Für die Union ist die Mehrwertsteuer weniger problematisch als für die SPD: Angela Merkel hatte eine Erhöhung der Mehrwertsteuer zum Jahreswechsel bei gleichzeitiger Senkung der Lohnnebenkosten angekündigt. Die SPD lehnte dies im Wahlkampf noch ab und machte die Frage zu einem zentralen Thema ihrer Kampagne. Dabei gab es durchaus SPD-Politiker, die sich vor dem Wahlkampf für eine Erhöhung der Mehrwertsteuer offen gezeigt hatten, der designierte Bundesfinanzminister Peer Steinbrück zum Beispiel. Im Juni wurde sogar aus dem Kanzleramt ein Papier lanciert, wonach Rot-Grün für Anfang 2006 eine Erhöhung auf 20 Prozent plante.

Doch auch die Union muss sich verbiegen. Zwar werden die Lohnnebenkosten nach Angaben der Bundesagentur für Arbeit aus eigener Kraft sinken können, doch mit der Mehrwertsteuer hat das wenig zu tun. Pro zusätzlichem Prozentpunkt fließen sieben Milliarden Euro in die Staatskasse – angesichts des Haushaltslochs wären da schon zwei Prozentpunkte mehr als knapp kalkuliert. Die Union spricht inzwischen von einer Haushaltslücke von 43 Milliarden Euro in 2007. Das sind acht Milliarden Euro mehr, als SPD und Union zunächst festgestellt hatten. Für 2006 und 2007 war mit je 35 Milliarden Euro gerechnet worden. Ausgabenkürzungen, Subventionsabbau und Einsparungen beim Arbeitslosengeld II brächten allenfalls 15 Milliarden Euro, sagen Haushaltsexperten.

Daher gerät auch der ermäßigte Mehrwertsteuersatz ins Blickfeld. Er könnte nur für Nahrungsmittel, öffentlichen Nahverkehr und Druckerzeugnisse gelten. Alle anderen der über 50 Produktgruppen, für die bisher der Satz von sieben Prozent gilt, würden dann mit 18 Prozent besteuert. Das würde zu Mehreinnahmen von 3,5 Milliarden Euro führen. Entfiele der niedrigere Satz ganz, könnte der Fiskus 17 Milliarden Euro mehr einnehmen. „Das will aber niemand“, heißt es in der Arbeitsgruppe.
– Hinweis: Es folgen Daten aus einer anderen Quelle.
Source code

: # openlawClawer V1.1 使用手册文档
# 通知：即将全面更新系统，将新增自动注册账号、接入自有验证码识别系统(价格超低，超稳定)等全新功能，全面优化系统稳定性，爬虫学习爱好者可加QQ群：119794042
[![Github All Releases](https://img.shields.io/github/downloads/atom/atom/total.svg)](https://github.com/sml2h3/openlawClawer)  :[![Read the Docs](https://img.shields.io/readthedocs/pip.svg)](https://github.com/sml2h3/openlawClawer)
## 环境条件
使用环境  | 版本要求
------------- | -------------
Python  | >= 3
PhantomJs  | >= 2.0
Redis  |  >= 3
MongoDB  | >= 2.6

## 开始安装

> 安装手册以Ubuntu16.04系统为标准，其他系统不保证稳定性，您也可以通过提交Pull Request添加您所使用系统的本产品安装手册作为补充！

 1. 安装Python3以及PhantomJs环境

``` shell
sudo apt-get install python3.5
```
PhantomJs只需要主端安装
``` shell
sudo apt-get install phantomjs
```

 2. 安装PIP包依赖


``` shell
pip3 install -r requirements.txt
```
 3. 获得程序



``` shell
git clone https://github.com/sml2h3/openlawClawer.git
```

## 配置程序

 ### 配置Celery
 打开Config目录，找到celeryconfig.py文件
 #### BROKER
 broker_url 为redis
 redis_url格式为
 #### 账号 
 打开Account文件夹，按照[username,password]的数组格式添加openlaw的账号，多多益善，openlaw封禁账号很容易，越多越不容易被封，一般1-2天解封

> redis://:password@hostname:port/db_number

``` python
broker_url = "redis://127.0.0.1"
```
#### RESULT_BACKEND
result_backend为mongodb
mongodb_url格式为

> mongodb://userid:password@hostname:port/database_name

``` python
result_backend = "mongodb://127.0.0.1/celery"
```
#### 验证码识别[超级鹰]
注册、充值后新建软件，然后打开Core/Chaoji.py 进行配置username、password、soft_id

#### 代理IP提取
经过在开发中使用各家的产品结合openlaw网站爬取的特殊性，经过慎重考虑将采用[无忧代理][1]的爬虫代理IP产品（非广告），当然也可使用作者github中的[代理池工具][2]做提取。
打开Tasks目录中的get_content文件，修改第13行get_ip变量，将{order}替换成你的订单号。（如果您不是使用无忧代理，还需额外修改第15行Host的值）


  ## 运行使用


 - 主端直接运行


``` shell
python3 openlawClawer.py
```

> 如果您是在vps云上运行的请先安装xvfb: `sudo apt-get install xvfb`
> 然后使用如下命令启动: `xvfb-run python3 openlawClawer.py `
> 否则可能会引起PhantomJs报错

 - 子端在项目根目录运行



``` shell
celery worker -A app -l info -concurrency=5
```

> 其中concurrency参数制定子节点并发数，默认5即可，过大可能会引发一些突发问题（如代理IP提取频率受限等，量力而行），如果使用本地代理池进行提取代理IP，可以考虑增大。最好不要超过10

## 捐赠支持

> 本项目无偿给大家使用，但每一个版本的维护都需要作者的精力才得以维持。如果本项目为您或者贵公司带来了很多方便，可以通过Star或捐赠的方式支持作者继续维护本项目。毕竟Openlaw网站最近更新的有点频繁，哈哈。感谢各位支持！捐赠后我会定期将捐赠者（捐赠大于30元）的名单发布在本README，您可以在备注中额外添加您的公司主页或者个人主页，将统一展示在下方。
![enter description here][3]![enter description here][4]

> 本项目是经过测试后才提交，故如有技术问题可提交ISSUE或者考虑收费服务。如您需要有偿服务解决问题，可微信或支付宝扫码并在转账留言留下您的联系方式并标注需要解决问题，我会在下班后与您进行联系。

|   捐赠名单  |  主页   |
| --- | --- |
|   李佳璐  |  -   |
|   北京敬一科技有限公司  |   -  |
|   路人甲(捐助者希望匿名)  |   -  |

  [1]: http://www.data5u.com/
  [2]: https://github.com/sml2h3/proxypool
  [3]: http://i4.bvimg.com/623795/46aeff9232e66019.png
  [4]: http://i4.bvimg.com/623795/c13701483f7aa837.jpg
Weite Teile der Wirtschaft lehnen die Steuerpläne ab, allen voran der Einzelhandel. Doch haben erste Verbände ihren Widerstand aufgegeben. Es solle aber nicht der erste Schritt der neuenRegierung sein, und die zusätzlichen Einnahmen müssten zur Senkung der Lohnzusatzkosten eingesetzt werden, forderten DIHK und BDI.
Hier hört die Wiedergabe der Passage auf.